Research on the evolution of pore and fracture structures during spontaneous combustion of coal based on CT 3D reconstruction

Abstract

To study the evolution law of the pore and fracture structures during the spontaneous combustion of coal, a self-built high-temperature tube furnace was used in the experiment to heat the coal samples at different temperatures and gas atmospheres. The coal samples were scanned by Xray-CT technology, and the three-dimensional (3D) pore structure and equivalent pore network model of coal samples were extracted by CT 3D reconstruction technology. In the process of heating at 25–200 °C, the porosity and fractal dimension were more significantly developed for coal samples heat-treated in an air atmosphere than those for the coal samples heat-treated in nitrogen atmosphere.

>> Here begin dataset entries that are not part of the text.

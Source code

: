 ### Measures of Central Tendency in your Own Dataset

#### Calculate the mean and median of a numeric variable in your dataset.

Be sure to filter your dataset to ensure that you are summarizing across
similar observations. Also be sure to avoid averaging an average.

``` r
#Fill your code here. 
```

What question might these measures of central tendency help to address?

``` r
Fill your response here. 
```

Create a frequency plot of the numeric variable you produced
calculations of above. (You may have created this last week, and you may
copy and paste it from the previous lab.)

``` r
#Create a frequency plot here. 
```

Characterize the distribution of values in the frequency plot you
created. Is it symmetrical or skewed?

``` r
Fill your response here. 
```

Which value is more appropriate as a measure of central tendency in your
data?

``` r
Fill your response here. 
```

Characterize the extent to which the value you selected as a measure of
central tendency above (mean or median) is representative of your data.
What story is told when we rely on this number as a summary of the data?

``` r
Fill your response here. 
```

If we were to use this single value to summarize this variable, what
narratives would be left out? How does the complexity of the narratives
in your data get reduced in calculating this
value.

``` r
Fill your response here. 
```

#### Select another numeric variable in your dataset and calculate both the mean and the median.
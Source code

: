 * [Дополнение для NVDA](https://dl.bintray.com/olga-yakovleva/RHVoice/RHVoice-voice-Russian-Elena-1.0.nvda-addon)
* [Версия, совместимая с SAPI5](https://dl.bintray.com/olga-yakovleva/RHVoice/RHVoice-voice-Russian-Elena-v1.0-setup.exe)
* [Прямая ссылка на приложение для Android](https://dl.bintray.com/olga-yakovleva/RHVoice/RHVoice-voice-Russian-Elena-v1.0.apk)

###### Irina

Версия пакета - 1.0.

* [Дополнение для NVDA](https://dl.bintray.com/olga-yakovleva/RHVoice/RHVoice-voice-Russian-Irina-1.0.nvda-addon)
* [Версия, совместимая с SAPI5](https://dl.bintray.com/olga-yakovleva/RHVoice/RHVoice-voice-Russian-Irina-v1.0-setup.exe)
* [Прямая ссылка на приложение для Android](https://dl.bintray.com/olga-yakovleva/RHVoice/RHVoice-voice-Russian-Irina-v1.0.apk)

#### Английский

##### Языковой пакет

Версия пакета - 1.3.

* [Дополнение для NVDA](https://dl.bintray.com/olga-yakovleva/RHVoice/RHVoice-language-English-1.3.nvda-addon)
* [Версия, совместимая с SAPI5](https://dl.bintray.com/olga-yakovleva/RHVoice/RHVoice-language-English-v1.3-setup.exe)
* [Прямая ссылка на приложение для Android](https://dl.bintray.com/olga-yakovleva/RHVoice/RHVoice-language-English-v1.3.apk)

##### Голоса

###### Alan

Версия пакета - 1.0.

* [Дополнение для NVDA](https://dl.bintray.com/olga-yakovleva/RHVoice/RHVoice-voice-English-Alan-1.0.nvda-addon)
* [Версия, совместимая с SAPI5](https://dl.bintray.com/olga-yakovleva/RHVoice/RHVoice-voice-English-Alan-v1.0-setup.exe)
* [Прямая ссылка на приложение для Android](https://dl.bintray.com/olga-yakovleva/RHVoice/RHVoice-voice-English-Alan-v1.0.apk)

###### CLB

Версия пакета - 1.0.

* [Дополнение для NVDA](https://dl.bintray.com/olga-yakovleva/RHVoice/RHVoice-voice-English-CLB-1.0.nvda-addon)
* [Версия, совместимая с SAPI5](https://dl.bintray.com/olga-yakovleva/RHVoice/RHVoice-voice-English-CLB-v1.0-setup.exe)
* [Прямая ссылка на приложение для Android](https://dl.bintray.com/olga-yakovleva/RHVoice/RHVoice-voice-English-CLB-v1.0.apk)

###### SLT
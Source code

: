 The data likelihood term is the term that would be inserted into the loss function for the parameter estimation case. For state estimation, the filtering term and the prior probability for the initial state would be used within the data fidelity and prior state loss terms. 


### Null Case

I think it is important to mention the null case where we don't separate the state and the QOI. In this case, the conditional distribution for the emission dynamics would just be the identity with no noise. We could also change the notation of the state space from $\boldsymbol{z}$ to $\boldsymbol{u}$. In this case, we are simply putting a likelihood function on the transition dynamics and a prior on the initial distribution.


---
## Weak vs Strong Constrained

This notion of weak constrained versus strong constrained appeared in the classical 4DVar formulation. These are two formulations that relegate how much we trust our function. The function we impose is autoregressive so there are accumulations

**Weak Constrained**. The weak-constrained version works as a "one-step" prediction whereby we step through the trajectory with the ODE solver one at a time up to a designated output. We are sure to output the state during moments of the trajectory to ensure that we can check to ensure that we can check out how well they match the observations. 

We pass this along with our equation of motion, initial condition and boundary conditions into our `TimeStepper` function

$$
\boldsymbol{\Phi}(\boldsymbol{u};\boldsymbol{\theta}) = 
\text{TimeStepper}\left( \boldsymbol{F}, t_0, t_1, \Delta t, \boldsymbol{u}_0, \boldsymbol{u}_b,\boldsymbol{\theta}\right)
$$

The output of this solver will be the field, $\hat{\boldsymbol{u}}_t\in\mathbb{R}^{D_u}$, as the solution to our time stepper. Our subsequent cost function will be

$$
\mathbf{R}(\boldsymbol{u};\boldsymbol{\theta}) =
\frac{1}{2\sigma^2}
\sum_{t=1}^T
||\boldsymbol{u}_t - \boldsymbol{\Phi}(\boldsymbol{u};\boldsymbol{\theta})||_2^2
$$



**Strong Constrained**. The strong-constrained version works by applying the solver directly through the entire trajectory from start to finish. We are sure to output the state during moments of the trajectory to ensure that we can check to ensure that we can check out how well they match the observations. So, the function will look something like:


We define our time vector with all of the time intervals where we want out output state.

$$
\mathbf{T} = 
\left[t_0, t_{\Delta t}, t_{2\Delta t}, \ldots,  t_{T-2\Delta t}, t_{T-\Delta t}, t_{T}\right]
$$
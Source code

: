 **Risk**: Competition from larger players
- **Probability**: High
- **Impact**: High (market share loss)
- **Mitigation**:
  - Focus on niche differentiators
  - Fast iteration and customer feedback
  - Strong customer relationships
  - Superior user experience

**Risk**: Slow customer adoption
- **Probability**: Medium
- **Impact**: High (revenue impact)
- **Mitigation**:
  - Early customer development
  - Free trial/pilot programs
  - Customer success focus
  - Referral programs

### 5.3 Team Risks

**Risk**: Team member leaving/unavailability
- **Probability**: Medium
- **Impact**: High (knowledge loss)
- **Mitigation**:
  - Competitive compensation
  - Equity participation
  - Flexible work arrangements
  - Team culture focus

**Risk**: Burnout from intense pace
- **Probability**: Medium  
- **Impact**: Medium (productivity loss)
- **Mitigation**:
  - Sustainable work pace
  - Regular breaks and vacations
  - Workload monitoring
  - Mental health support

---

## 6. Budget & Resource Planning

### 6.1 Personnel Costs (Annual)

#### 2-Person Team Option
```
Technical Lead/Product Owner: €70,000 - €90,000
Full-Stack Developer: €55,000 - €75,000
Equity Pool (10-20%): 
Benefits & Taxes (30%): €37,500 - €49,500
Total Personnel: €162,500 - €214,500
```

The connectivity and permeability of coal samples were investigated, and it was found that the connectivity of pore and fracture structures of coal samples heated in the air atmosphere was better. However, the coal samples heated after nitrogen injection had weak connectivity and permeability. At this temperature stage, the nitrogen injection into the goaf will have a stronger inhibitory ability to develop coal sample pore and fracture structures and a more obvious weakening of the permeability. Therefore, oxygen circulation inside the coal sample may be suppressed, which is more conducive to preventing and controlling coal spontaneous combustion.